Re: Want to run the same tuning design table for multiple y-variables

ClassCanary405 · Oct 15, 2023 05:17 PM

I'm running bootstrap forest as a predicative model. I have hyperparameters I like but want to run multiple times (ex. 500 replicates) to find the random forest that gives me the best validation r square. I have the tuning design table built, but every time it runs for one predicted y-variable (there are 11 in my dataset) I have to manually choose the same design table every time. It's time consuming to sit by the computer and wait 10-15 minutes for each run and then click the next. I'd much rather set it and forget it. Is there a setting so that it can run the same tuning table for each y-variable automatically?

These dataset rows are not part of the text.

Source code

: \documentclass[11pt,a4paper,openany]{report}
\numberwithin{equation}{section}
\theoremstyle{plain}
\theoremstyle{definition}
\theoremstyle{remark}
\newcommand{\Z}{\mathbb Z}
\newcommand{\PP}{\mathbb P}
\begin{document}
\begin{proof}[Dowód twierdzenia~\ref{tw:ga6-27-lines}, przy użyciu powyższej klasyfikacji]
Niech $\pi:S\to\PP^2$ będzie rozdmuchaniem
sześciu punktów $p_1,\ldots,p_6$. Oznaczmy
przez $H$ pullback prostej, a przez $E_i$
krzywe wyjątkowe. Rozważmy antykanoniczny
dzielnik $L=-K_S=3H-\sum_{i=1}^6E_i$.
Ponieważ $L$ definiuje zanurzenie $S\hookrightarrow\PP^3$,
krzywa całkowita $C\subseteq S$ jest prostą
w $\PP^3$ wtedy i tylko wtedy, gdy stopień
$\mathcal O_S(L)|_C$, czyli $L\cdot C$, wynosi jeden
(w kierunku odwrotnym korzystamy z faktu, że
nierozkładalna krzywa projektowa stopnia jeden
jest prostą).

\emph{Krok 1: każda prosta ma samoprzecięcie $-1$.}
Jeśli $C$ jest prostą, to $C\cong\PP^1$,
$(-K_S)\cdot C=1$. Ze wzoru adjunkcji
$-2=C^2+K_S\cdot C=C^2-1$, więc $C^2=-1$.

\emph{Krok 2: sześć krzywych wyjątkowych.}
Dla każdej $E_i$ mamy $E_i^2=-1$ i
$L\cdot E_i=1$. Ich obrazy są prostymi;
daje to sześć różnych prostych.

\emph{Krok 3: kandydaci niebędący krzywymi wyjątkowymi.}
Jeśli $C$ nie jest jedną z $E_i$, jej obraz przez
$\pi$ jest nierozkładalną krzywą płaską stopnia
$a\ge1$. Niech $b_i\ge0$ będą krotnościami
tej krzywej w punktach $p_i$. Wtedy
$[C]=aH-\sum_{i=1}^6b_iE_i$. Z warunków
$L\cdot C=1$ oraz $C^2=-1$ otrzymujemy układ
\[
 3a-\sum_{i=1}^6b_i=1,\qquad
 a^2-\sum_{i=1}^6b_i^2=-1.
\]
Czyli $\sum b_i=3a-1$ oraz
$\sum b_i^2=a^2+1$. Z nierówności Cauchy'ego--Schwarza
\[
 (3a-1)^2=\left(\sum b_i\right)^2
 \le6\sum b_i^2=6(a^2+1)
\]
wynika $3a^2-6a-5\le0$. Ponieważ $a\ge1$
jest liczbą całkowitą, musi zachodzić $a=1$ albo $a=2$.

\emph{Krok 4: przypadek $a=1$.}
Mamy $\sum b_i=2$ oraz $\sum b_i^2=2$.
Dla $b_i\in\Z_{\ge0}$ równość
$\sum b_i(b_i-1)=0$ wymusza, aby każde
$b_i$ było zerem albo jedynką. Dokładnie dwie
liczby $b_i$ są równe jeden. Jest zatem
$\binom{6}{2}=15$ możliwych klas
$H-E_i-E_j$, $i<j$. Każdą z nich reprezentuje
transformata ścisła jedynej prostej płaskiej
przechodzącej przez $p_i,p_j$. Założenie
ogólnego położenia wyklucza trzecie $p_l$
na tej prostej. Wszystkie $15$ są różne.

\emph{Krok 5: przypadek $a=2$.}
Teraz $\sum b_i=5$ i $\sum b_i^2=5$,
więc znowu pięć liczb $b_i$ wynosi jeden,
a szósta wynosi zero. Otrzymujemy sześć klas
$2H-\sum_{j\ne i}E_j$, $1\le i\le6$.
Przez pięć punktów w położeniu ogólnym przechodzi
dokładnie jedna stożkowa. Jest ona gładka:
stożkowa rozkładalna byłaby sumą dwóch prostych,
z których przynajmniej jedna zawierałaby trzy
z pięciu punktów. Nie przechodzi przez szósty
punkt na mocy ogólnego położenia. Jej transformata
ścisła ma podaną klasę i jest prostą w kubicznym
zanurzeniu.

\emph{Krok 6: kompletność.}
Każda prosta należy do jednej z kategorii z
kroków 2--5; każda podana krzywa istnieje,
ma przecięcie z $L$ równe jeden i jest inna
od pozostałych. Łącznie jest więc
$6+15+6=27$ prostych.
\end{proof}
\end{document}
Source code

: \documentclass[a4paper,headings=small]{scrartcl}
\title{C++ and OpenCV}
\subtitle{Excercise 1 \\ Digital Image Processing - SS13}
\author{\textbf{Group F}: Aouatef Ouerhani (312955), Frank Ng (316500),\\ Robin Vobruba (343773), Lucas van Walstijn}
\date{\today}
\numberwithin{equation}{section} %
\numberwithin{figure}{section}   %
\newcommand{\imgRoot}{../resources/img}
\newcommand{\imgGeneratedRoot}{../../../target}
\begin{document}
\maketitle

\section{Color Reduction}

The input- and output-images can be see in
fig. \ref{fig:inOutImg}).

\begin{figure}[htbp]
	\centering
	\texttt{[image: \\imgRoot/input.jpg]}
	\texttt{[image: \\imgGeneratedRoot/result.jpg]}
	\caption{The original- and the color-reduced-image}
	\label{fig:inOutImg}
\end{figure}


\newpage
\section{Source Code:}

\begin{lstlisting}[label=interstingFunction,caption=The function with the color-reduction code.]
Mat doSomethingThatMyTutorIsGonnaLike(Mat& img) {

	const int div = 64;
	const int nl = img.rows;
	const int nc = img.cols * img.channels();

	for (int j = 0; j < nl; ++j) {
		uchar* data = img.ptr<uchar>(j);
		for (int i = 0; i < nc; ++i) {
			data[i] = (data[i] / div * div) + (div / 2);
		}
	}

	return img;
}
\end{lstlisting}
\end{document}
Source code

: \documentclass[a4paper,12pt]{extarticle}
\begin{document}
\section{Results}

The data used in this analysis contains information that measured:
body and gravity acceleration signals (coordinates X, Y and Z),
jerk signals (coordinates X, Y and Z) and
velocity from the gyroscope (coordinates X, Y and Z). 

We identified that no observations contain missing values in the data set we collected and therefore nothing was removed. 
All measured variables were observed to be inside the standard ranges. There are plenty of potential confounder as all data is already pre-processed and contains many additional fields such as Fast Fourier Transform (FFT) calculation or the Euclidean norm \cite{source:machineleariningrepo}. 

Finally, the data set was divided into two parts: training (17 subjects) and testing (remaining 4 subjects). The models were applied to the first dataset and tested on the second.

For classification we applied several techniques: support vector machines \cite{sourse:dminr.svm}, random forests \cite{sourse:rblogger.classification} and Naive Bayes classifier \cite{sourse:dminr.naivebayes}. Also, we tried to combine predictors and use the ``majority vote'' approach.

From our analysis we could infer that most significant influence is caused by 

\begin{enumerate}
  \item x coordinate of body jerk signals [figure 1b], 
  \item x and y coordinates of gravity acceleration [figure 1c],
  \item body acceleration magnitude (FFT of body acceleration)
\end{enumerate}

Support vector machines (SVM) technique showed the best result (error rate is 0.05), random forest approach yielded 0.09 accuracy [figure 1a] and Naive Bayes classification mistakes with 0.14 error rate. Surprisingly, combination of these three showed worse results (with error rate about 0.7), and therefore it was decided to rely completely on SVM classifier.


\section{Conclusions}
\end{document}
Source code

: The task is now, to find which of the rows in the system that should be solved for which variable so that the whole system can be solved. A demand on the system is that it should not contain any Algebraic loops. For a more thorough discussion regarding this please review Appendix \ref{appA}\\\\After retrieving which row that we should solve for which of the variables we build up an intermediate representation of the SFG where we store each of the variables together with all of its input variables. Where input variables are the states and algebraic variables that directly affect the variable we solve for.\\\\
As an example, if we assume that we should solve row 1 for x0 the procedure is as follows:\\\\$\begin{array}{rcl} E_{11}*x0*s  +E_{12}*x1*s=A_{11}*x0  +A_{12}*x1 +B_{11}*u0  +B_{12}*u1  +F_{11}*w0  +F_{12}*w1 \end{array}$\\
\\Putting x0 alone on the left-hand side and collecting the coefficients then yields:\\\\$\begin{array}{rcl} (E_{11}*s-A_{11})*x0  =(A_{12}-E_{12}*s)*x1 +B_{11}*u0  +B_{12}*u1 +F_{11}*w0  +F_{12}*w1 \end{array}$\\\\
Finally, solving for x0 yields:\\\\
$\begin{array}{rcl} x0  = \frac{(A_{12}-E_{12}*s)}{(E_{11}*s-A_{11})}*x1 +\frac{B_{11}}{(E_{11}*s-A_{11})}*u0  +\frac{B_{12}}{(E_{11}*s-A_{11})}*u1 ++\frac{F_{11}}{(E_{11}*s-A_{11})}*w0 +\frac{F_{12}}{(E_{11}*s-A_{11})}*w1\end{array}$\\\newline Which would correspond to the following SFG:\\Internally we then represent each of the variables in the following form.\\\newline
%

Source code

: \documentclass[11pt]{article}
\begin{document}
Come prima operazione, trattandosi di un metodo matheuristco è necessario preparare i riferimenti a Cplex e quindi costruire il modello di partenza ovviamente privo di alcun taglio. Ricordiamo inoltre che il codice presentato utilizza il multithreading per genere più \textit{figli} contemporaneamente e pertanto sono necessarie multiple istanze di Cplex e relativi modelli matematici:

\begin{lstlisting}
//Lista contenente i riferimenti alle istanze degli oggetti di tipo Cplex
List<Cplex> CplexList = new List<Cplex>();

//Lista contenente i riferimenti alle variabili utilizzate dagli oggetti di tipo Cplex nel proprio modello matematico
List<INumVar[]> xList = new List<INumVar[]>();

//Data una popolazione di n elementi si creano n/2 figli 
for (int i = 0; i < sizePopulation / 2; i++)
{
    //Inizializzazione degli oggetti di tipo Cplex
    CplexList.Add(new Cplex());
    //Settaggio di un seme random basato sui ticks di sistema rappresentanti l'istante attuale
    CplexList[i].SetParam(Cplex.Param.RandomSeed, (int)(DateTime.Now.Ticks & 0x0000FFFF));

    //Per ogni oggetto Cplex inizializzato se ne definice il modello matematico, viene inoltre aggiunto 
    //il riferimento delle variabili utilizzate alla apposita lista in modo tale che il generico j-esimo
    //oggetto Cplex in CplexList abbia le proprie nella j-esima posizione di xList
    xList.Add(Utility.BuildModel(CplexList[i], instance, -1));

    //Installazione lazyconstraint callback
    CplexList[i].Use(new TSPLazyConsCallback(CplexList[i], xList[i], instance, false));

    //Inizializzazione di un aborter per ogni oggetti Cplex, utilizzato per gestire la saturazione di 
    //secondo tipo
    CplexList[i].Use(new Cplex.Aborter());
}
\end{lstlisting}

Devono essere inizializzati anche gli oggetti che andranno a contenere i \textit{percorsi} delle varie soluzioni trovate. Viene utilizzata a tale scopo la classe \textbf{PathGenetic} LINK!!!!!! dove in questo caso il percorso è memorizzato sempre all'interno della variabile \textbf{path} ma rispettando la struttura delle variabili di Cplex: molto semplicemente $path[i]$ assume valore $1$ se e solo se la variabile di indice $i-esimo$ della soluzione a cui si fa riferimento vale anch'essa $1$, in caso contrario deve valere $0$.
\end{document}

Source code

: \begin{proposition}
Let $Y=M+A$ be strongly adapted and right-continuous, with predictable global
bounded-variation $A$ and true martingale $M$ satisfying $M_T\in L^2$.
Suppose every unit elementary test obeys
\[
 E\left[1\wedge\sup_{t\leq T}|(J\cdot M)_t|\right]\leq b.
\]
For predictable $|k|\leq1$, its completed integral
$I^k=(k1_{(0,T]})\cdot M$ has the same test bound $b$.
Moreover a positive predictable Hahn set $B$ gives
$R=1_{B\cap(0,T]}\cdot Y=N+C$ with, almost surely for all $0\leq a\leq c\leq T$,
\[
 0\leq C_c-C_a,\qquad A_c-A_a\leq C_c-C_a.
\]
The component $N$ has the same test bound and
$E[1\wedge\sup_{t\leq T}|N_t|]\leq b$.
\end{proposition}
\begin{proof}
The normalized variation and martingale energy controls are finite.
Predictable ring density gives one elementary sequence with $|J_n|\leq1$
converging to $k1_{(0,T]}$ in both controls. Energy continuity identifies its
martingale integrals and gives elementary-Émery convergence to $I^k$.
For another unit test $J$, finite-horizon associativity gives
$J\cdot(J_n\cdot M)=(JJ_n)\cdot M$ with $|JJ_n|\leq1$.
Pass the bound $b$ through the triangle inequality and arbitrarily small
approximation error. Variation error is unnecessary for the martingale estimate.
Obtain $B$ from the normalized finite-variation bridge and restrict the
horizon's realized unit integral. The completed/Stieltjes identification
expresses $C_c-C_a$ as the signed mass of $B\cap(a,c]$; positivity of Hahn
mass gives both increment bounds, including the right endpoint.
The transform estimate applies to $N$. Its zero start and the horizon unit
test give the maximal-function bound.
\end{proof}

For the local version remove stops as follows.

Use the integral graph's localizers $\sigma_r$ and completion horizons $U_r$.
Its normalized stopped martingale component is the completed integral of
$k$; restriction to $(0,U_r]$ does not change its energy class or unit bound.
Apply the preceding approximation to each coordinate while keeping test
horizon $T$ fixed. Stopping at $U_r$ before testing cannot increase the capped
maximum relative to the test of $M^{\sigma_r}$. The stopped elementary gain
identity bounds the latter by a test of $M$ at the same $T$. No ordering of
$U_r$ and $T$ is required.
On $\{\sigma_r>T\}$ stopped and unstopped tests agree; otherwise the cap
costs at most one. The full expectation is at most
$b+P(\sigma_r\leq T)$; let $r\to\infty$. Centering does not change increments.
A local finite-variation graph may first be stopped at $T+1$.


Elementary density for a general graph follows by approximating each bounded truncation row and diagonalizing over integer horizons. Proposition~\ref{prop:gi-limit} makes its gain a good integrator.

For reference this is the box that I'm having to click after each bootstrap forest is complete:

txnelson · Oct 15, 2023 06:53 PM

According to the Documentation on Bootstrap Forest, you should just specify the table to use in the JSL for the platform.

i.e.

Bootstrap Forest(
	Y( :Percent body fat ),
	X(
		:"Age (years)"n, :"Weight (lbs)"n, :"Height (inches)"n,
		:"Neck circumference (cm)"n, :"Chest circumference (cm)"n,
		:"Abdomen circumference (cm)"n, :"Hip circumference (cm)"n,
		:"Thigh circumference (cm)"n, :"Knee circumference (cm)"n,
		:"Ankle circumference (cm)"n, :"Biceps (extended) circumference (cm)"n,
		:"Forearm circumference (cm)"n, :"Wrist circumference (cm)"n
	),
	Tuning Design Table("place your design table name here"),
	Go
)

Jim

Victor_G · Oct 16, 2023 05:37 AM

Hi @ClassCanary405,

Welcome in the Community !

Some further questions and remarks, not directly linked to your question, but maybe worth to consider :

As you're using bootstrap forest as a predictive model, how did you partition your data into train/validation/test sets (k-folds or "fixed" cross-validation ?) and ensure that sets are representative of the future samples ?
If using "fixed" cross-validation, have you assessed the robustness of your model by varying the training, validation and test sets (for example by using a validation formula column to simulate different models results with the same grouping or stratification if needed : https://community.jmp.com/t5/Discussions/Boosted-Tree-Tuning-TABLE-DESIGN/m-p/609591/highlight/true#...)
Why did you choose bootstrap forest ?
Different tree-based (or other types) models exist for tabular data that may be more suited for providing precise predictions (like Boosted Tree (jmp.com) or XGBoost Add-In for JMP Pro). It's also necessary, before any analysis, to check for missing values, outliers, balance in the data ... Even if tree-based models may be robust in these situations, it may sometimes explain why certains predictions are "off" compared to measurements, due to a lack of data or representativeness.
You may also consider creating an ensembling of models, by using different types of models that behave great on different regions of your experimental space or in different scenarios (missing values, outliers, etc...).
Why is your validation metrics R² for a predictive purpose ?
Perhaps other metrics, such as RASE, AAE or Missclassification Rate (in the case of categorical response, like classes) may be more suited : The Model Comparison Report (jmp.com)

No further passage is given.